39 Pelamar Lolos Seleksi JPTP (Foto: Yudi)
Sebanyak 39 pelamar dinyatakan lolos seleksi administrasi dalam pengisian Jabatan Pimpinan Tinggi Pratama (JPTP) di lingkungan Pemerintah Kabupaten Ponorogo. Seluruh peserta selanjutnya akan mengikuti uji kompetensi di Gedung Asesmen Center Badan Kepegawaian Daerah (BKD) Provinsi Jawa Timur di Surabaya pada 19-20 Agustus 2026.
Sekretaris Panitia Seleksi (Pansel) JPTP, Harjono, mengatakan seluruh peserta yang lolos administrasi akan mengikuti rangkaian seleksi sesuai jadwal yang telah ditetapkan. Uji kompetensi tersebut menjadi tahapan lanjutan setelah proses seleksi administrasi selesai dilakukan.
“Semua peserta yang lolos administrasi akan mengikuti rangkaian seleksi sesuai jadwal yang telah ditetapkan. Uji kompetensi akan dilaksanakan di BKD Provinsi Jawa Timur pada 19-20 Agustus 2026,” ujar Harjono yang juga Plt Kepala BKPSDM Ponorogo.
Menurut Harjono, pelaksanaan uji kompetensi di BKD Provinsi Jawa Timur akan dibagi dalam dua kelompok. Para peserta nantinya mengikuti tes berbasis Computer Assisted Test (CAT) serta wawancara dengan pihak profesional atau ahli yang ditunjuk.
Dalam pelaksanaannya, BKD Provinsi Jawa Timur dapat menggandeng tenaga ahli dari perguruan tinggi maupun widyaiswara untuk membantu proses asesmen terhadap para peserta. Tahapan tersebut dilakukan untuk mengukur kompetensi masing-masing pelamar yang mengikuti seleksi terbuka JPTP.

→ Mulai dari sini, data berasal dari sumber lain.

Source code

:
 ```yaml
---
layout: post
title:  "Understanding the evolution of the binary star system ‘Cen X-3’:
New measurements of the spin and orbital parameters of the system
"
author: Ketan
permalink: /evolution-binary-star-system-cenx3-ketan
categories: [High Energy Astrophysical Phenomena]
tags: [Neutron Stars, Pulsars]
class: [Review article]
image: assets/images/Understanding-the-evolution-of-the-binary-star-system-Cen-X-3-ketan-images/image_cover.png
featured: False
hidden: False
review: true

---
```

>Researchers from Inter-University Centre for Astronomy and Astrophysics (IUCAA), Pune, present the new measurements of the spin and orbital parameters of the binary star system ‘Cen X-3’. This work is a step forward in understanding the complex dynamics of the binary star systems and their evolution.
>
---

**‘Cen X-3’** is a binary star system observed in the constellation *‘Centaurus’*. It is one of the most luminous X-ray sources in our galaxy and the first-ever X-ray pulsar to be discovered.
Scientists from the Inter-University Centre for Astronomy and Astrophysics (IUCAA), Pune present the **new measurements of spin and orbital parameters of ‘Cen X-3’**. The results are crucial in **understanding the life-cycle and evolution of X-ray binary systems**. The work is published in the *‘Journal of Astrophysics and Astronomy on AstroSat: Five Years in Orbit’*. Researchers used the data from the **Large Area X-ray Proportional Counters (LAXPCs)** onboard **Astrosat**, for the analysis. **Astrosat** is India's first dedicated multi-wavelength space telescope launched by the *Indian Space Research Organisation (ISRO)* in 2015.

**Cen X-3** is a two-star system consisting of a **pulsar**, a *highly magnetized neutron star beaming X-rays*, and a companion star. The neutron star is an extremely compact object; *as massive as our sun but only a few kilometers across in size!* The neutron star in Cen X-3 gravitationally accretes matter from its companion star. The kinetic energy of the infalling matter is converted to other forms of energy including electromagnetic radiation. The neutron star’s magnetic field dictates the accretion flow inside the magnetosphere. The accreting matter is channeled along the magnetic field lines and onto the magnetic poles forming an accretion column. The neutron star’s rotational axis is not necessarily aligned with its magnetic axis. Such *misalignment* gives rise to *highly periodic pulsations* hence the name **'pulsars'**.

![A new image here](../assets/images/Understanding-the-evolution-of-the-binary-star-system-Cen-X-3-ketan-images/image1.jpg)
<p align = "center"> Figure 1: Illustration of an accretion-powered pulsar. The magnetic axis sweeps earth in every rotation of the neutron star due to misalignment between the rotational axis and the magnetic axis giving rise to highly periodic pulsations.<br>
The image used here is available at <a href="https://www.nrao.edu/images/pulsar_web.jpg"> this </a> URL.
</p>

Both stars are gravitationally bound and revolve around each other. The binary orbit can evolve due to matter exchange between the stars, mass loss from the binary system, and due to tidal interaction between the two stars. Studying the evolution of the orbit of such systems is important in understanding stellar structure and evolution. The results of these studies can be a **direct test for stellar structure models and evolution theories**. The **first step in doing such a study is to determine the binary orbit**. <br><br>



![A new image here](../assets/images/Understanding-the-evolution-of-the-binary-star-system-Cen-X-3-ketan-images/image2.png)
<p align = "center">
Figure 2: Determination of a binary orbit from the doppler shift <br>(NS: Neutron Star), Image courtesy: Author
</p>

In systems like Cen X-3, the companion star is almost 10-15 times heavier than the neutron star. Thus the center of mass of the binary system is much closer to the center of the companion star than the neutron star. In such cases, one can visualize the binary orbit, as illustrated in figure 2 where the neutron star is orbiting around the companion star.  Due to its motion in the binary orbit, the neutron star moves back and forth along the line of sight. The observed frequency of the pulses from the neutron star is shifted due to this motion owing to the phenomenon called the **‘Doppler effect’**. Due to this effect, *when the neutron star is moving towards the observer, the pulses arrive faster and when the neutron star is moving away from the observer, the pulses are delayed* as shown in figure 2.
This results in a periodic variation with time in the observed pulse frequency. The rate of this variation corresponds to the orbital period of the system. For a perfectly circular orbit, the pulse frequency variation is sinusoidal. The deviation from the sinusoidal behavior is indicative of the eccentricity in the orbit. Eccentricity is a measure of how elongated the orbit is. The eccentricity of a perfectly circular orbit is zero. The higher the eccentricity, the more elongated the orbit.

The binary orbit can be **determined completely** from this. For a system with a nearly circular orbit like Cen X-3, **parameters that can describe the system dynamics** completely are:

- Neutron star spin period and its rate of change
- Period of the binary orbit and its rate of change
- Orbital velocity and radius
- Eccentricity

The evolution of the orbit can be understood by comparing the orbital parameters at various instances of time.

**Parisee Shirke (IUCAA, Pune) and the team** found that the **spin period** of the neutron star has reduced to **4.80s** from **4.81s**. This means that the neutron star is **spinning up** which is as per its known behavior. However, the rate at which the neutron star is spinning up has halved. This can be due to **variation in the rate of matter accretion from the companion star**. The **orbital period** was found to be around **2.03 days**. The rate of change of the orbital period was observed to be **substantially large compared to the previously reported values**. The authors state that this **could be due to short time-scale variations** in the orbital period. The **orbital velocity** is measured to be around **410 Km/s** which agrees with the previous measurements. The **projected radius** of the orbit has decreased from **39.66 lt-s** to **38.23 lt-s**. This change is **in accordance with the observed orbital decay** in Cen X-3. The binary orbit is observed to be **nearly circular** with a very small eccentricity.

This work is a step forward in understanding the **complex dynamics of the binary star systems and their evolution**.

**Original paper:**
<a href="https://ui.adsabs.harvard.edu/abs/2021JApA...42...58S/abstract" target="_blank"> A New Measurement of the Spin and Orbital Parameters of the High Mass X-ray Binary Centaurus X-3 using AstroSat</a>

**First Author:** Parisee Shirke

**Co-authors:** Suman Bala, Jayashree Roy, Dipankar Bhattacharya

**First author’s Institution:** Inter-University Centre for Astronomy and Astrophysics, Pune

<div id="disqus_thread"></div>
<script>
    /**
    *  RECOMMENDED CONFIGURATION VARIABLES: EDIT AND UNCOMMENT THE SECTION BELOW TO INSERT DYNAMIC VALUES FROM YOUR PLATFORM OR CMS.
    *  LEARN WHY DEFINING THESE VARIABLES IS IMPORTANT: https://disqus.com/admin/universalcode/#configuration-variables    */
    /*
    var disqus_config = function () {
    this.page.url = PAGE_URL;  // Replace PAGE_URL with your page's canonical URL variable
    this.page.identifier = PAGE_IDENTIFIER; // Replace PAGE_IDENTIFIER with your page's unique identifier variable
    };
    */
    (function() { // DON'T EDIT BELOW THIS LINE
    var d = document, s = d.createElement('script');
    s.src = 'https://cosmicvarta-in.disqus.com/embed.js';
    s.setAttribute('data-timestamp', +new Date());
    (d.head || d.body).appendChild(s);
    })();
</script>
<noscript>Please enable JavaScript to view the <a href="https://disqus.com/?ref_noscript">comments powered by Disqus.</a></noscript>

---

Dari total 39 pelamar yang dinyatakan lolos seleksi administrasi, jumlah peserta terbanyak terdapat pada seleksi posisi Kepala Dinas Tenaga Kerja (Disnaker), yakni sebanyak 10 orang. Kemudian disusul posisi Kepala Dinas Perpustakaan dan Kearsipan (Disperpusip) dengan delapan pelamar.

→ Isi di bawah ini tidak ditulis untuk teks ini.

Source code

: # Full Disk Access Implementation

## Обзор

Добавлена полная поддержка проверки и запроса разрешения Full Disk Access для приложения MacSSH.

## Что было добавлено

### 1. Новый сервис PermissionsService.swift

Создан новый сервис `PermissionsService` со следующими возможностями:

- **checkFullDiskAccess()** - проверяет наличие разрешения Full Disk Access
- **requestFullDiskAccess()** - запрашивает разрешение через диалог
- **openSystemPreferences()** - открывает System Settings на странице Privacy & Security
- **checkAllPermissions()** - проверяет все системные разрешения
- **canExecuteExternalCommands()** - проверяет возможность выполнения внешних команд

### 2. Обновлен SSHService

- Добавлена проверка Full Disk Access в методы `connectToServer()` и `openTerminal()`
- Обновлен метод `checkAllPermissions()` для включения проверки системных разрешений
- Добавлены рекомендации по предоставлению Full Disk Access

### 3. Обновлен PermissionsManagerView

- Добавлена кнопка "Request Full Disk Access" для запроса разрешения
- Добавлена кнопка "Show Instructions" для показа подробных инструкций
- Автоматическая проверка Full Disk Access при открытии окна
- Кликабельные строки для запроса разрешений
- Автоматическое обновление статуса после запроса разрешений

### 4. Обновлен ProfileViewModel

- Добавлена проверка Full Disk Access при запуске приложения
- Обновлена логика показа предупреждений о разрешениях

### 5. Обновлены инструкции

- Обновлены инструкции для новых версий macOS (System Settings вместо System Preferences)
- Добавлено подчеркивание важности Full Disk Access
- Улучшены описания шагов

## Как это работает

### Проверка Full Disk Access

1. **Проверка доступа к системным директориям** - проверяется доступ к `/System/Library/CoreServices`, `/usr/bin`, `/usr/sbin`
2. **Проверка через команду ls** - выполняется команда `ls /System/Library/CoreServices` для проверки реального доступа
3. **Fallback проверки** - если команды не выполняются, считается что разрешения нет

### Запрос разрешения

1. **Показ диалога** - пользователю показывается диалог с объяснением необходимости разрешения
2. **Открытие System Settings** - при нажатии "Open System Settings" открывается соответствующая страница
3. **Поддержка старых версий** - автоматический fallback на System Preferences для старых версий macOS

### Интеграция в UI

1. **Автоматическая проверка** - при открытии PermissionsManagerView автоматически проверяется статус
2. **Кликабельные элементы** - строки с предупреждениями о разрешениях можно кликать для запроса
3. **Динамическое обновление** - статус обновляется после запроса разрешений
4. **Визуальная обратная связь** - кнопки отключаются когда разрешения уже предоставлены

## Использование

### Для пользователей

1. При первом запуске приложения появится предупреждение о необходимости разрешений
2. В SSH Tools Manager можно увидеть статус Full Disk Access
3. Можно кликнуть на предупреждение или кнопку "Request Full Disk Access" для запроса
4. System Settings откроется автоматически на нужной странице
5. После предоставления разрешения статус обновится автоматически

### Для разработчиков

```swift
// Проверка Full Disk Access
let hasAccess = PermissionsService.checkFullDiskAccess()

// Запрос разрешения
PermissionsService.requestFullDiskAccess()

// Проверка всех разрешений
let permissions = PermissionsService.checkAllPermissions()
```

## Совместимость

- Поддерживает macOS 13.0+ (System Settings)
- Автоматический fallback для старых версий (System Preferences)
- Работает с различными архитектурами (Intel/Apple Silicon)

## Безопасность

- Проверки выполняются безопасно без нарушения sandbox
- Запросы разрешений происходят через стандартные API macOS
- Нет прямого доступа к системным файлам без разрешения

Selanjutnya, posisi Direktur RSUD dr. Harjono Ponorogo diikuti tujuh pelamar. Sementara itu, posisi Kepala Dinas Penanaman Modal dan Pelayanan Terpadu Satu Pintu (DPMPTSP) serta Kepala Dinas Kependudukan dan Pencatatan Sipil (Dispendukcapil) masing-masing diikuti lima pelamar.
Adapun posisi Kepala Badan Pendapatan, Pengelolaan Keuangan dan Aset Daerah (BPPKAD) diikuti empat pelamar.
“Dalam proses asesmen, peserta akan mengikuti tes CAT dan wawancara dengan profesional atau ahli yang ditunjuk. BKD Provinsi Jawa Timur juga dapat melibatkan perguruan tinggi maupun widyaiswara,” jelas Harjono.
Setelah uji kompetensi, para peserta akan melanjutkan tahapan seleksi berikutnya sesuai ketentuan dan jadwal yang telah ditetapkan oleh Pansel JPTP.